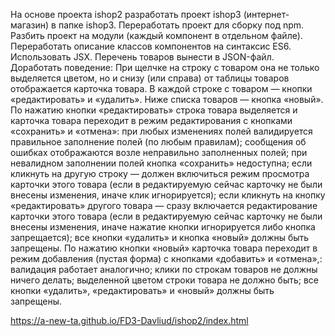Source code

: На основе проекта ishop2 разработать проект ishop3 (интернет-магазин) в папке ishop3.
Переработать проект для сборку под npm.
Разбить проект на модули (каждый компонент в отдельном файле).
Переработать описание классов компонентов на синтаксис ES6.
Использовать JSX.
Перечень товаров вынести в JSON-файл.
Доработать поведение:
При щелчке на строку с товаром она не только выделяется цветом, но и снизу (или справа) от таблицы товаров отображается карточка товара.
В каждой строке с товаром — кнопки «редактировать» и «удалить». Ниже списка товаров — кнопка «новый».
По нажатию кнопки «редактировать» строка товара выделяется и карточка товара переходит в режим редактирования с кнопками «сохранить» и «отмена»:
при любых изменениях полей валидируется правильное заполнение полей (по любым правилам); сообщения об ошибках отображаются возле неправильно заполненных полей;
при невалидном заполнении полей кнопка «сохранить» недоступна;
если кликнуть на другую строку — должен включиться режим просмотра карточки этого товара (если в редактируемую сейчас карточку не были внесены изменения, иначе клик игнорируется);
если кликнуть на кнопку «редактировать» другого товара — сразу включается редактирование карточки этого товара (если в редактируемую сейчас карточку не были внесены изменения, иначе нажатие кнопки игнорируется либо кнопка запрещается);
все кнопки «удалить» и кнопка «новый» должны быть запрещены.
По нажатию кнопки «новый» карточка товара переходит в режим добавления (пустая форма) с кнопками «добавить» и «отмена»,:
валидация работает аналогично;
клики по строкам товаров не должны ничего делать;
выделенной цветом строки товара не должно быть;
все кнопки «удалить», «редактировать» и «новый» должны быть запрещены.

https://a-new-ta.github.io/FD3-Davliud/ishop2/index.html
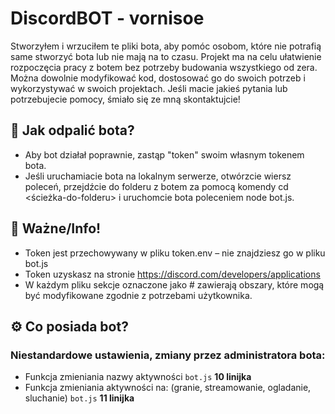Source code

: # DiscordBOT - vornisoe
Stworzyłem i wrzuciłem te pliki bota, aby pomóc osobom, które nie potrafią same stworzyć bota lub nie mają na to czasu. Projekt ma na celu ułatwienie rozpoczęcia pracy z botem bez potrzeby budowania wszystkiego od zera. Można dowolnie modyfikować kod, dostosować go do swoich potrzeb i wykorzystywać w swoich projektach. Jeśli macie jakieś pytania lub potrzebujecie pomocy, śmiało się ze mną skontaktujcie!

## 🚀 Jak odpalić bota?
- Aby bot działał poprawnie, zastąp "token" swoim własnym tokenem bota.
- Jeśli uruchamiacie bota na lokalnym serwerze, otwórzcie wiersz poleceń, przejdźcie do folderu z botem za pomocą komendy cd <ścieżka-do-folderu> i uruchomcie bota poleceniem node bot.js.
## 📌 Ważne/Info!
- Token jest przechowywany w pliku token.env – nie znajdziesz go w pliku bot.js
- Token uzyskasz na stronie https://discord.com/developers/applications
- W każdym pliku sekcje oznaczone jako # zawierają obszary, które mogą być modyfikowane zgodnie z potrzebami użytkownika.

## ⚙️ Co posiada bot?
### Niestandardowe ustawienia, zmiany przez administratora bota:
- Funkcja zmieniania nazwy aktywności `bot.js` **10 linijka**
- Funkcja zmieniania aktywności na: (granie, streamowanie, ogladanie, sluchanie) `bot.js` **11 linijka**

# # # # # # #

→ **YOUR GOAL**:
Your answer should be one number: how many lines of the material include the word "внесены".

→ **RESPONSE TO THE TASK**:
2